++++ Material provided

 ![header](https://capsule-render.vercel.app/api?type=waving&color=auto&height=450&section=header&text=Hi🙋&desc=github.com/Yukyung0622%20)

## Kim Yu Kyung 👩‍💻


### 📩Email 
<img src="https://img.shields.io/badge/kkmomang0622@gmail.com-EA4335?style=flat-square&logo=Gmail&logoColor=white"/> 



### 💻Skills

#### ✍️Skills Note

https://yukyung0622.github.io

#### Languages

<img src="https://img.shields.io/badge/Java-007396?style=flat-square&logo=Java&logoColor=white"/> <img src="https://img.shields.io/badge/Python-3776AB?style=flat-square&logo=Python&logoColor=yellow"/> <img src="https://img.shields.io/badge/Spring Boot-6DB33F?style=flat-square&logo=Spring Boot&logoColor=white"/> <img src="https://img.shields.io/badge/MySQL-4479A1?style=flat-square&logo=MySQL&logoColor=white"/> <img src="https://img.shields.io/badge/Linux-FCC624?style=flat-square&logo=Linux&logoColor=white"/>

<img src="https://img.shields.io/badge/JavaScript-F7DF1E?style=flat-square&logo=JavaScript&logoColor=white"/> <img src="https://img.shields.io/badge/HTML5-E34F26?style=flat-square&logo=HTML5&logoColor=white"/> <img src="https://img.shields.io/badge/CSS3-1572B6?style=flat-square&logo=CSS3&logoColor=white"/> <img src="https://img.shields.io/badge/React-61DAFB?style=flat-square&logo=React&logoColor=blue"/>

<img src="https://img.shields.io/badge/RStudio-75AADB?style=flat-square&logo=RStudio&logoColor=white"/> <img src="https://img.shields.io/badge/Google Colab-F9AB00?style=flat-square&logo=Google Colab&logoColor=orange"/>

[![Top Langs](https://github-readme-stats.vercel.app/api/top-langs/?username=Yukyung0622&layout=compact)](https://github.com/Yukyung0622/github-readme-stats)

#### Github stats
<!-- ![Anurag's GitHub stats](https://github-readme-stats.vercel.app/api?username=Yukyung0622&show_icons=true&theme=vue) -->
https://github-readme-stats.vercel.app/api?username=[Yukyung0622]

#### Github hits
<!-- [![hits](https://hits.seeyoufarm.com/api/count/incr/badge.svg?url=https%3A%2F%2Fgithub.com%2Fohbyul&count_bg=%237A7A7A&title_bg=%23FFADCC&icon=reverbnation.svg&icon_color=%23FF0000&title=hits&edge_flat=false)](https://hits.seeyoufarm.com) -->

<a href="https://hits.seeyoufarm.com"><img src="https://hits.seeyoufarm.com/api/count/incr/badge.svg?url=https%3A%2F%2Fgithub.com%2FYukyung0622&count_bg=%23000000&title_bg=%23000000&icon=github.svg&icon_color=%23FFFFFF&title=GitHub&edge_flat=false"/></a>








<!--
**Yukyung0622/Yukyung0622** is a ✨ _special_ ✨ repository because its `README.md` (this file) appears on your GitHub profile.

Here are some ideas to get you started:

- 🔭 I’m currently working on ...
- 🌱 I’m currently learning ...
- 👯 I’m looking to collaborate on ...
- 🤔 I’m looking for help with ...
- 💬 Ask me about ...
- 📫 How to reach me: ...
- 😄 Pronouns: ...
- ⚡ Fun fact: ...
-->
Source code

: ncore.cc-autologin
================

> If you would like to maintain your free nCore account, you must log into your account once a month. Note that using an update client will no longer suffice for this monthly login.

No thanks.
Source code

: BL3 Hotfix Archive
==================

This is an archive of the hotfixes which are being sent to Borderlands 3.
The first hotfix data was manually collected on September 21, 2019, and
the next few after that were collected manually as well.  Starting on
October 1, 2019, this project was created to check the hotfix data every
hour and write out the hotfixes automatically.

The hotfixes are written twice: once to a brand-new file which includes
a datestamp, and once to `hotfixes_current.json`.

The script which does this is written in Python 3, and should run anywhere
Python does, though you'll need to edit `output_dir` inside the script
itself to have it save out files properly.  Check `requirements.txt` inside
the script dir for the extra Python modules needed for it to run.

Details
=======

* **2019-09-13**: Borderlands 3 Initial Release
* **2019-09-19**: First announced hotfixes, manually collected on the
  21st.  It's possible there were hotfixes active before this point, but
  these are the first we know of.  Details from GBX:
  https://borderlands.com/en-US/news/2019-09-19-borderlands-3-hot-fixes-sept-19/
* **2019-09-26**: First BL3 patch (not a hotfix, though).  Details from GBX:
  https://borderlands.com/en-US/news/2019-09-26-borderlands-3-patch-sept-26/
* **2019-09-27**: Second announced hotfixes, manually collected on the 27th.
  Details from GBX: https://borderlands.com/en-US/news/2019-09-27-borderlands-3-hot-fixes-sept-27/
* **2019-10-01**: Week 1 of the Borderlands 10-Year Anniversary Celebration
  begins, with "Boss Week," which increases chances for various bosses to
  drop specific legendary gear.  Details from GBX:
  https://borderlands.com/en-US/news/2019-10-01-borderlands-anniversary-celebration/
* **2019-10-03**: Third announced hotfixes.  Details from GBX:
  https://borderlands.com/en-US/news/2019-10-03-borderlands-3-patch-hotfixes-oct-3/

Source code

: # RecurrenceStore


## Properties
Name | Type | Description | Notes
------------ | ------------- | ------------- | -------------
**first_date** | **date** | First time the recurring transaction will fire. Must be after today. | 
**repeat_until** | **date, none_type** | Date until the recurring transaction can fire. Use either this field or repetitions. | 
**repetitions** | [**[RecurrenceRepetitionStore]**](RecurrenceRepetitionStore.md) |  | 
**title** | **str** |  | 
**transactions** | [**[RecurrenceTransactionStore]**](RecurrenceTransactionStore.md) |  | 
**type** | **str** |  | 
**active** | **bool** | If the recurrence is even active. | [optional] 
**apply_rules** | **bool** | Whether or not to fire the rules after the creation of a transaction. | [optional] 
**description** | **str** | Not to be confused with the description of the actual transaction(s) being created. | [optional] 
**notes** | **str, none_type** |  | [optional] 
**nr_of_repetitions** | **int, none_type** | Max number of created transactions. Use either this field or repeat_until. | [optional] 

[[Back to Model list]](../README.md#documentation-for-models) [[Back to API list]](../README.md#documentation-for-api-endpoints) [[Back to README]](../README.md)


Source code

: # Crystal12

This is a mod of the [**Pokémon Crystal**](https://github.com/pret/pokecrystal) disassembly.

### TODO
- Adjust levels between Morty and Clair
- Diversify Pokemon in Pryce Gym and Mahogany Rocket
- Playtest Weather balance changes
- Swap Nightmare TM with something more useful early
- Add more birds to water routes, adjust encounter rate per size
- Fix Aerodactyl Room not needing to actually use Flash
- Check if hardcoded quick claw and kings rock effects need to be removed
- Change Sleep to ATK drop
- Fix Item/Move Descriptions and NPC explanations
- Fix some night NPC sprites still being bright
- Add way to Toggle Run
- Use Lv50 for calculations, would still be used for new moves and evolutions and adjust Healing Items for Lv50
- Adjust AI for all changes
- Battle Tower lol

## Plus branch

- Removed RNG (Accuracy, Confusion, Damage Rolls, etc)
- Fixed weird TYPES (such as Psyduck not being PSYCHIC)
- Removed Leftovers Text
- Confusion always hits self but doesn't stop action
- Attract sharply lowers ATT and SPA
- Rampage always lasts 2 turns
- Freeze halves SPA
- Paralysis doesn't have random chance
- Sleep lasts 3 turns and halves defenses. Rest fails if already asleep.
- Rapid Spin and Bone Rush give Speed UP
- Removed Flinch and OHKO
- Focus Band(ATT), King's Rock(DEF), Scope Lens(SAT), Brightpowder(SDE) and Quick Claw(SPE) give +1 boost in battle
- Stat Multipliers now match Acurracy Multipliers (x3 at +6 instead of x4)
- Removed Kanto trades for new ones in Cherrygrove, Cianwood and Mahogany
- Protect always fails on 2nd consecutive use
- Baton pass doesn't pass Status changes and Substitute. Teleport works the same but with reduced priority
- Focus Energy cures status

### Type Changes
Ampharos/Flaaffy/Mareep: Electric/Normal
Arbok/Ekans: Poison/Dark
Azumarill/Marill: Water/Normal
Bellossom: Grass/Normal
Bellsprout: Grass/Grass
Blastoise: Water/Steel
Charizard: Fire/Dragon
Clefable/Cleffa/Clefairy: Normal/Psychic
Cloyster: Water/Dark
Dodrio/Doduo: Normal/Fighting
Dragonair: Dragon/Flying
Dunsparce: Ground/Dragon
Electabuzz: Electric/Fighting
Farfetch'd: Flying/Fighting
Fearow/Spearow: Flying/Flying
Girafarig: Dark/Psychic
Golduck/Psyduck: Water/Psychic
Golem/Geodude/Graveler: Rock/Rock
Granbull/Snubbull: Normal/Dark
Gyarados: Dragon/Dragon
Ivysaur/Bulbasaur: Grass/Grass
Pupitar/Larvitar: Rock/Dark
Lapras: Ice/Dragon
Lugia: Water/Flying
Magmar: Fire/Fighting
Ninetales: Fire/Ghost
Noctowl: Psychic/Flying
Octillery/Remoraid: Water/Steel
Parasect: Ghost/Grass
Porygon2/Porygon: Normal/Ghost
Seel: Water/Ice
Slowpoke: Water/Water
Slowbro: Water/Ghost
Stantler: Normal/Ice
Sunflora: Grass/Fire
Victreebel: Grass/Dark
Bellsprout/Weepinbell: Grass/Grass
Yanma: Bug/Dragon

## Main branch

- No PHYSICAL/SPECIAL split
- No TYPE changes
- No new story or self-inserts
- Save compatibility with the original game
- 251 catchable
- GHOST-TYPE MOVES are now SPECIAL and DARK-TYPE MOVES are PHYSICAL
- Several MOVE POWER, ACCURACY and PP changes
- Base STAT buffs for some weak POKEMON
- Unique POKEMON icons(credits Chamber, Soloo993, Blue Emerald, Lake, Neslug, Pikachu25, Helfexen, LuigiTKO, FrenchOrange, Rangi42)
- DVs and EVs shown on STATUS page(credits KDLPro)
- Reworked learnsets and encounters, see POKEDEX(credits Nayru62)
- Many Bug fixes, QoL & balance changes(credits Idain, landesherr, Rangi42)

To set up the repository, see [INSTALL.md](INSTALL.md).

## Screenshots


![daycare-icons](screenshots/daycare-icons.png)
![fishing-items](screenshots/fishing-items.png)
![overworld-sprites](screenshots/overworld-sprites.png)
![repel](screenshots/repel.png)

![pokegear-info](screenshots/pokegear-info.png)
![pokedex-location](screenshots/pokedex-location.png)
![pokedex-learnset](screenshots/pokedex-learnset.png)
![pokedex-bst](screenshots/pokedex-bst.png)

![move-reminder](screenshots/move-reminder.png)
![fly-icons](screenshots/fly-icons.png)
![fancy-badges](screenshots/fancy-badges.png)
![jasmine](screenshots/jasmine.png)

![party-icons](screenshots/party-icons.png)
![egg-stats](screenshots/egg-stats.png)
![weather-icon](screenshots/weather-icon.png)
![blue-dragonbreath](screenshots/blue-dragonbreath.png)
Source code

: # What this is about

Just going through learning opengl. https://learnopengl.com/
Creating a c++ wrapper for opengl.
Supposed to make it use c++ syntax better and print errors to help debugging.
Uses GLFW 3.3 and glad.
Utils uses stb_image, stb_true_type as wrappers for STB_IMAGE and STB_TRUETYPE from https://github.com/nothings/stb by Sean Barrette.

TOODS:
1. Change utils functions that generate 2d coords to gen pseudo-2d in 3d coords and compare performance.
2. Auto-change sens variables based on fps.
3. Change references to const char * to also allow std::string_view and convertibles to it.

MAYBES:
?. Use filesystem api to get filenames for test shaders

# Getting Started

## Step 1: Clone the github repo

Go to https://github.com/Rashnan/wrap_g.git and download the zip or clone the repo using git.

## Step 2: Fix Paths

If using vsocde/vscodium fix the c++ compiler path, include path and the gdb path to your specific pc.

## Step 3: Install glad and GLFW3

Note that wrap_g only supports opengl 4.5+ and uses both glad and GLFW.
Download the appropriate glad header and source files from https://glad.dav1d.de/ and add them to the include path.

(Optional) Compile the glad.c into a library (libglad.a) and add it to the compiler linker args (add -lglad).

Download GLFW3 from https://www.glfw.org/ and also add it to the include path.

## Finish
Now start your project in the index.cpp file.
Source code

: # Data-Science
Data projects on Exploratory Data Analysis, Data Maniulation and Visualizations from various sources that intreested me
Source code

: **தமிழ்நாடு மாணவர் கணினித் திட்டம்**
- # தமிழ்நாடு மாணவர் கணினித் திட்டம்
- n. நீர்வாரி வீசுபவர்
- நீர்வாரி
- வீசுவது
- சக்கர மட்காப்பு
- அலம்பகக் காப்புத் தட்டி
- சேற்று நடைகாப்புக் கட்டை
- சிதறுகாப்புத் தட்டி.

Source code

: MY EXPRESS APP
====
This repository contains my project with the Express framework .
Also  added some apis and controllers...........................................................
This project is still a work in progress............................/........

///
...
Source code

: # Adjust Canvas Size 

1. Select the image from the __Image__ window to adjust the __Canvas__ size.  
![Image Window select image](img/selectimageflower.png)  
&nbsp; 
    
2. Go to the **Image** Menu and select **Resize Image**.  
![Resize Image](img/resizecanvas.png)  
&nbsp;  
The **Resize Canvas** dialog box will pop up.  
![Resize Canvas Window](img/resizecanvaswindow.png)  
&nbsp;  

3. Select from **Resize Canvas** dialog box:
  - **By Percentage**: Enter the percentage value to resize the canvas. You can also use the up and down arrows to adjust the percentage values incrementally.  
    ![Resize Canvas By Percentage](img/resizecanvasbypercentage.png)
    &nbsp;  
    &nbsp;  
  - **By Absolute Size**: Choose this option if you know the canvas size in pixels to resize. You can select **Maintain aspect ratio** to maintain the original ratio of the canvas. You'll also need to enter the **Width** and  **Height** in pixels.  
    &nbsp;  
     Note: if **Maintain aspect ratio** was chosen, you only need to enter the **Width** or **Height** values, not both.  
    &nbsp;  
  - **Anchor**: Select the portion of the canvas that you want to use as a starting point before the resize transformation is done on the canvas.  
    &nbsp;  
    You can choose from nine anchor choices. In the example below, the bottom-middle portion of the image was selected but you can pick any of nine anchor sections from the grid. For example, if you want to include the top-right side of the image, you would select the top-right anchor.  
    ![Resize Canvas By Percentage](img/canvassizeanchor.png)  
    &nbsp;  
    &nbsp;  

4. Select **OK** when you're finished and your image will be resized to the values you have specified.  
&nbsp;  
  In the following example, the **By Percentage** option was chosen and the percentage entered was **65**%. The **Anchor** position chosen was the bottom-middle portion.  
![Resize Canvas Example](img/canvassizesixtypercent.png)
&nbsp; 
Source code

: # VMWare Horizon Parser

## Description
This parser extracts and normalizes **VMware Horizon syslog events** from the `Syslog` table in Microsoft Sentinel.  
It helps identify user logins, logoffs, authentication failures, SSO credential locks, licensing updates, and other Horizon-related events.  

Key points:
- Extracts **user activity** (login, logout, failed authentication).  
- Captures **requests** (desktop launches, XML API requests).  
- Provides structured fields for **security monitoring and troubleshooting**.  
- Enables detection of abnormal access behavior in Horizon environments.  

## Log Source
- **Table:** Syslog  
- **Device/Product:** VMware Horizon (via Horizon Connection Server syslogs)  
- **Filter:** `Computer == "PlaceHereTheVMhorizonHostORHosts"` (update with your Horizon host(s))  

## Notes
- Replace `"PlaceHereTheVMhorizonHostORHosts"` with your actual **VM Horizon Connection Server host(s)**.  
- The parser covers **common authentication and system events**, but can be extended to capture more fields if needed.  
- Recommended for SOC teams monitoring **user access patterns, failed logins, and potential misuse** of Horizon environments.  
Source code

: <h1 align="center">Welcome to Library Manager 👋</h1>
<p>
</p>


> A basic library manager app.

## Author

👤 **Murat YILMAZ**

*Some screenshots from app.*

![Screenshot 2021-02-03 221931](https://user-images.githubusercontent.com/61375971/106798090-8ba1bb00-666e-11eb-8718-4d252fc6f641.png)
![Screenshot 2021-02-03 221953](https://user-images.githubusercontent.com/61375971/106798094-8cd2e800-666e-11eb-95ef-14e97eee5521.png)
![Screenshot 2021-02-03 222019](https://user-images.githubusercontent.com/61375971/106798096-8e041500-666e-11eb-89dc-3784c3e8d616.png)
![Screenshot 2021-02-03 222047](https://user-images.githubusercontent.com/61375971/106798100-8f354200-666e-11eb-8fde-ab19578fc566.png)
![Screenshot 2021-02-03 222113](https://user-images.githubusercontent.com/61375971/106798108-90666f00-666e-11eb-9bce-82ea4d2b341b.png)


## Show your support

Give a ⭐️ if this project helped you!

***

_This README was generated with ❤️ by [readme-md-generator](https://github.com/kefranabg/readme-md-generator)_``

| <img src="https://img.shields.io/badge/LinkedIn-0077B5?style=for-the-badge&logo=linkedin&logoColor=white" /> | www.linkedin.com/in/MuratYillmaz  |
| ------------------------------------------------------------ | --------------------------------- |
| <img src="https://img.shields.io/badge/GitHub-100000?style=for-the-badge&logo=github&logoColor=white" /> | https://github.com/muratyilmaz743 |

++++++++

**Problem requirements:** Write down again the exact lines running from the beginning of the data to the line containing "### 💻Skills", with both ends included.

**Output of the task:**
 ![header](https://capsule-render.vercel.app/api?type=waving&color=auto&height=450&section=header&text=Hi🙋&desc=github.com/Yukyung0622%20)

## Kim Yu Kyung 👩‍💻


### 📩Email 
<img src="https://img.shields.io/badge/kkmomang0622@gmail.com-EA4335?style=flat-square&logo=Gmail&logoColor=white"/> 



### 💻Skills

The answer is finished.